## Stored data entries
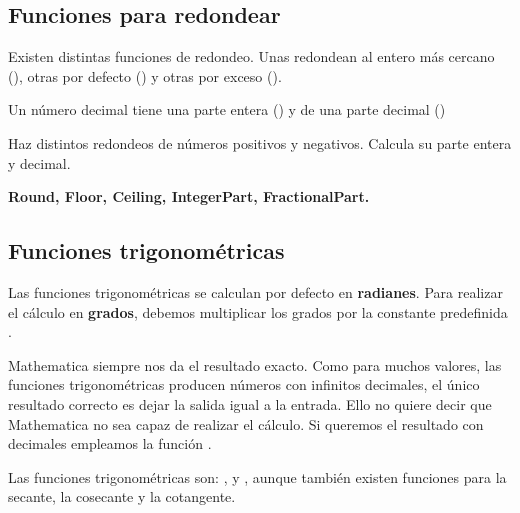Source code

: \documentclass[a4paper,10pt, draft]{article}
\newcommand{\com}[1]{\textbf{\color{blue}{#1}}}
\newenvironment{ejer}{\begin{tcolorbox}[center title, title=Ejercicios,
fonttitle=\sffamily\bfseries,colback=blue!5,colframe=orange]}{\end{tcolorbox}}
\newenvironment{funciones}{\begin{tcolorbox}[center title, title=Nuevas funciones, fonttitle=\sffamily\bfseries, colback=green!5!white,colframe=red!75!black]}{\end{tcolorbox}\bigskip}
\begin{document}
\newpage

\subsection{Funciones para \guillemotleft redondear\guillemotright}

Existen distintas funciones de redondeo. Unas redondean al entero más cercano (\com{Round[x]}), otras  por defecto (\com{Floor[x]}) y o\-tras por exceso (\com{Ceiling[x]}). 

Un número decimal tiene una parte entera (\com{IntegerPart[x]}) y de una parte decimal (\com{FractionalPart[x]})


\begin{ejer}

Haz distintos redondeos de números positivos y negativos. Calcula su parte entera y decimal.

\end{ejer}


\begin{funciones}

\textbf{Round, Floor, Ceiling, IntegerPart, FractionalPart.}


\end{funciones}



\newpage

\subsection{Funciones trigonométricas}

Las funciones trigonométricas se calculan por defecto en \textbf{radianes}. Para realizar el cálculo en \textbf{grados}, debemos multiplicar los grados por la constante predefinida \com{Degree}. 

Mathematica siempre nos da el resultado exacto. Como para muchos valores, las funciones trigonométricas producen números con infinitos decimales, el único resultado correcto es dejar la salida igual a la entrada. Ello no quiere decir que Mathematica no sea capaz de realizar el cálculo. Si queremos el resultado con decimales empleamos la función \com{N[x]}.

Las funciones trigonométricas son: \com{Sin[x]}, \com{Cos[x]} y \com{Tan[x]}, aunque también existen funciones para la secante, la cosecante y la cotangente.
 
\end{document}

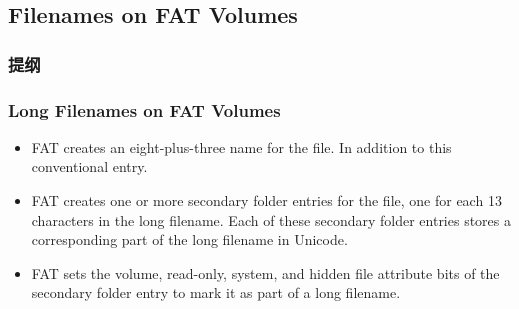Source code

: % 
% 
\subsection{Filenames on FAT Volumes} %
\begin{frame}
\frametitle{提纲} %
\tableofcontents %

\end{frame}
\begin{frame}[fragile]
    \frametitle{Long Filenames on FAT Volumes}
    \begin{itemize}
        \item FAT creates an {\color{red}eight-plus-three name} for the file. In addition to this conventional entry.  \pause
        \item FAT creates {\color{red}one or more secondary folder entries} for the file, one for each 13 characters in the {\color{red}long filename}. Each of these secondary folder entries stores a corresponding part of the long filename in Unicode. \pause
        \item FAT sets the volume, read-only, system, and hidden {\color{red}file attribute bits} of the secondary folder entry to mark it as part of a long filename. 
    \end{itemize}
\end{frame}
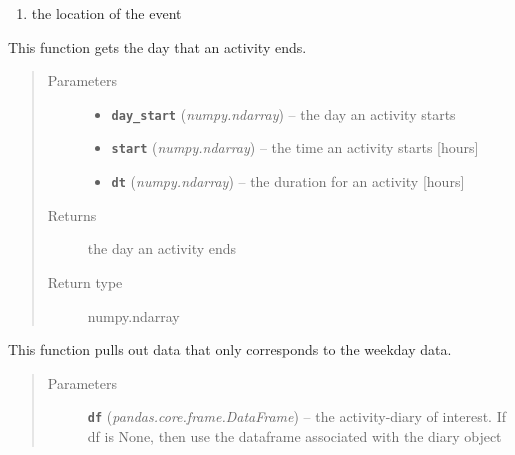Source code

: \documentclass[letterpaper,10pt,english]{sphinxmanual}
\begin{document}
\begin{fulllineitems}
\begin{fulllineitems}
\begin{enumerate}
\item {} 
the location of the event

\end{enumerate}

\end{fulllineitems}


\begin{fulllineitems}
\label{diary:diary.Diary.get_day_end}
This function gets the day that an activity ends.
\begin{quote}\begin{description}
\item[{Parameters}] \leavevmode\begin{itemize}
\item {} 
\textbf{\texttt{day\_start}} (\emph{numpy.ndarray}) -- the day an activity starts

\item {} 
\textbf{\texttt{start}} (\emph{numpy.ndarray}) -- the time an activity starts {[}hours{]}

\item {} 
\textbf{\texttt{dt}} (\emph{numpy.ndarray}) -- the duration for an activity {[}hours{]}

\end{itemize}

\item[{Returns}] \leavevmode
the day an activity ends

\item[{Return type}] \leavevmode
numpy.ndarray

\end{description}\end{quote}

\end{fulllineitems}


\begin{fulllineitems}
\label{diary:diary.Diary.get_weekday_data}
This function pulls out data that only corresponds to the weekday data.
\begin{quote}\begin{description}
\item[{Parameters}] \leavevmode
\textbf{\texttt{df}} (\emph{pandas.core.frame.DataFrame}) -- the activity-diary of interest. If df is None, then use the dataframe         associated with the diary object


\end{description}
\end{quote}
\end{fulllineitems}
\end{fulllineitems}
\end{document}
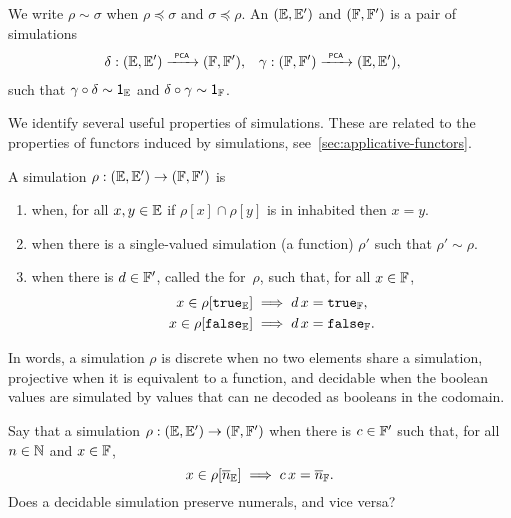 We write $\rho \sim \sigma$ when $\rho \preceq \sigma$ and $\sigma \preceq \rho$. An 
$({\mathbb{E}}, {\mathbb{E}'})$ and $({\mathbb{F}}, {\mathbb{F}'})$ is a pair of simulations
%
\begin{align*}
  \delta &: ({\mathbb{E}}, {\mathbb{E}'}) \xrightarrow{\scriptscriptstyle\mathsf{\ PCA\ }}{} ({\mathbb{F}}, {\mathbb{F}'}),
  &
  \gamma &: ({\mathbb{F}}, {\mathbb{F}'}) \xrightarrow{\scriptscriptstyle\mathsf{\ PCA\ }}{} ({\mathbb{E}}, {\mathbb{E}'}),
\end{align*}
%
such that $\gamma \circ \delta \sim \mathsf{1}_{\mathbb{E}}$ and $\delta \circ \gamma
\sim \mathsf{1}_{\mathbb{F}}$.

We identify several useful properties of simulations. These are related to the properties of functors induced by simulations, see~\cref{sec:applicative-functors}.


\begin{definition}
  A simulation $\rho: ({\mathbb{E}}, {\mathbb{E}'}) \to ({\mathbb{F}}, {\mathbb{F}'})$ is
  \begin{enumerate}
  \item {} when, for all $x, y \in {\mathbb{E}}$ if $\rho[x] \cap \rho[y]$ is in inhabited then
    $x = y$.

  \item {} when there is a single-valued
    simulation (a function) $\rho'$ such that $\rho' \sim \rho$.

  \item {} when there is $d \in {\mathbb{F}'}$,
    called the
     for~$\rho$, such that, for all $x \in
    {\mathbb{F}}$,
    \begin{align*}
      x \in \rho[\mathtt{true}_{\mathbb{E}}] &\implies d \, x = \mathtt{true}_{\mathbb{F}},
      \\
      x \in \rho[\mathtt{false}_{\mathbb{E}}] &\implies d \, x = \mathtt{false}_{\mathbb{F}}.
    \end{align*}
  \end{enumerate}
\end{definition}

In words, a simulation $\rho$ is discrete when no two elements share a simulation, projective when it is equivalent to a function, and decidable when the boolean values are simulated by values that can ne decoded as booleans in the codomain.

\begin{exercise}
  Say that a simulation $\rho: ({\mathbb{E}}, {\mathbb{E}'}) \to ({\mathbb{F}}, {\mathbb{F}'})$ 
  when there is $c \in {\mathbb{F}'}$ such that, for all $n \in \mathbb{N}$ and $x \in {\mathbb{F}}$,
  \begin{equation*}
    x \in \rho[\overline{n}_{\mathbb{E}}] \implies c \, x = \overline{n}_{\mathbb{F}}.
  \end{equation*}
  Does a decidable simulation preserve numerals, and vice versa?
\end{exercise}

## PROBLEM STATEMENT
Lines from the entries that contain the word "hours" are what the answer must hold.

## ANSWER FOR THE TASK
\textbf{\texttt{start}} (\emph{numpy.ndarray}) -- the time an activity starts {[}hours{]}
\textbf{\texttt{dt}} (\emph{numpy.ndarray}) -- the duration for an activity {[}hours{]}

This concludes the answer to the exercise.